▸ **Task directions**: Give back the records below verbatim, please, but without a single image.

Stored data

══════

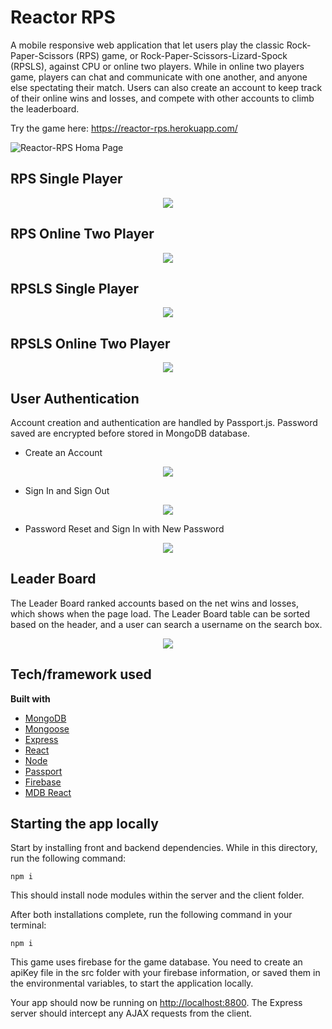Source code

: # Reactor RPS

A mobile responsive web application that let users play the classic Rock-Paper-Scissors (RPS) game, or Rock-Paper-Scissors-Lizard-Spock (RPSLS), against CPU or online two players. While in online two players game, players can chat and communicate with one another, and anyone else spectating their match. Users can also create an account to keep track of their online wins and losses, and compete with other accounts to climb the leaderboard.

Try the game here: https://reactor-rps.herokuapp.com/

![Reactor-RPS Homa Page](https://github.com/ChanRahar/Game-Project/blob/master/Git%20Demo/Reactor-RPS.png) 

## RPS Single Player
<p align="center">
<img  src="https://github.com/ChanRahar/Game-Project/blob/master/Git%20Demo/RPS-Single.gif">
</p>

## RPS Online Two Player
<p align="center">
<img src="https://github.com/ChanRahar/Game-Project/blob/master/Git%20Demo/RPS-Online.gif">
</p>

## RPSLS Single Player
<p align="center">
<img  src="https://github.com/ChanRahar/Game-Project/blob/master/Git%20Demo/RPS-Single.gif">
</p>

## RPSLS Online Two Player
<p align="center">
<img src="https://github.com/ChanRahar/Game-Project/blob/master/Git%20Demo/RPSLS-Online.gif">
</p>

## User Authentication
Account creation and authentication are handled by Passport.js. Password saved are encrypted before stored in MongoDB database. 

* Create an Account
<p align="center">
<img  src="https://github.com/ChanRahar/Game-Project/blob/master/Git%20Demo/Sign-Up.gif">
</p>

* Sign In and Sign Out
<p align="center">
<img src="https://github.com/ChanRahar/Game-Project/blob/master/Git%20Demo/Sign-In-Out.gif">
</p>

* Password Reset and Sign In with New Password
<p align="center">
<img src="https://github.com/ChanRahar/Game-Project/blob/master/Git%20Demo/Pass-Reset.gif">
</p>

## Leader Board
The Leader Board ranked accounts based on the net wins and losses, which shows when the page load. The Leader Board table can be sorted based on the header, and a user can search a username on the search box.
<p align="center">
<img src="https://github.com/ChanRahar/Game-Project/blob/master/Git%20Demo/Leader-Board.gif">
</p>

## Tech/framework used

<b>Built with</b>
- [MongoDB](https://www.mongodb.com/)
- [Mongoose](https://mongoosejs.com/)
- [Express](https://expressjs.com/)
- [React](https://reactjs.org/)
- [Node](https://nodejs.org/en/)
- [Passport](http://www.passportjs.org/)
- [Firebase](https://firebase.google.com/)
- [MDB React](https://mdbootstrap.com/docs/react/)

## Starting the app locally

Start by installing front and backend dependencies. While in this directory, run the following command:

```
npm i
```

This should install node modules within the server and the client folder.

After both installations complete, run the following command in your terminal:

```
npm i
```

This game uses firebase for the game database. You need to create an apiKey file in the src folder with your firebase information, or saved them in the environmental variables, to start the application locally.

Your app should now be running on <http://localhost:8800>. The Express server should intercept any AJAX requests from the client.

══════

▸ **Reply to the exercise**:
Source code

: # Reactor RPS

A mobile responsive web application that let users play the classic Rock-Paper-Scissors (RPS) game, or Rock-Paper-Scissors-Lizard-Spock (RPSLS), against CPU or online two players. While in online two players game, players can chat and communicate with one another, and anyone else spectating their match. Users can also create an account to keep track of their online wins and losses, and compete with other accounts to climb the leaderboard.

Try the game here: https://reactor-rps.herokuapp.com/

![Reactor-RPS Homa Page](https://github.com/ChanRahar/Game-Project/blob/master/Git%20Demo/Reactor-RPS.png) 

## RPS Single Player
<p align="center">
<img  src="https://github.com/ChanRahar/Game-Project/blob/master/Git%20Demo/RPS-Single.gif">
</p>

## RPS Online Two Player
<p align="center">
<img src="https://github.com/ChanRahar/Game-Project/blob/master/Git%20Demo/RPS-Online.gif">
</p>

## RPSLS Single Player
<p align="center">
<img  src="https://github.com/ChanRahar/Game-Project/blob/master/Git%20Demo/RPS-Single.gif">
</p>

## RPSLS Online Two Player
<p align="center">
<img src="https://github.com/ChanRahar/Game-Project/blob/master/Git%20Demo/RPSLS-Online.gif">
</p>

## User Authentication
Account creation and authentication are handled by Passport.js. Password saved are encrypted before stored in MongoDB database. 

* Create an Account
<p align="center">
<img  src="https://github.com/ChanRahar/Game-Project/blob/master/Git%20Demo/Sign-Up.gif">
</p>

* Sign In and Sign Out
<p align="center">
<img src="https://github.com/ChanRahar/Game-Project/blob/master/Git%20Demo/Sign-In-Out.gif">
</p>

* Password Reset and Sign In with New Password
<p align="center">
<img src="https://github.com/ChanRahar/Game-Project/blob/master/Git%20Demo/Pass-Reset.gif">
</p>

## Leader Board
The Leader Board ranked accounts based on the net wins and losses, which shows when the page load. The Leader Board table can be sorted based on the header, and a user can search a username on the search box.
<p align="center">
<img src="https://github.com/ChanRahar/Game-Project/blob/master/Git%20Demo/Leader-Board.gif">
</p>

## Tech/framework used

<b>Built with</b>
- [MongoDB](https://www.mongodb.com/)
- [Mongoose](https://mongoosejs.com/)
- [Express](https://expressjs.com/)
- [React](https://reactjs.org/)
- [Node](https://nodejs.org/en/)
- [Passport](http://www.passportjs.org/)
- [Firebase](https://firebase.google.com/)
- [MDB React](https://mdbootstrap.com/docs/react/)

## Starting the app locally

Start by installing front and backend dependencies. While in this directory, run the following command:

```
npm i
```

This should install node modules within the server and the client folder.

After both installations complete, run the following command in your terminal:

```
npm i
```

This game uses firebase for the game database. You need to create an apiKey file in the src folder with your firebase information, or saved them in the environmental variables, to start the application locally.

Your app should now be running on <http://localhost:8800>. The Express server should intercept any AJAX requests from the client.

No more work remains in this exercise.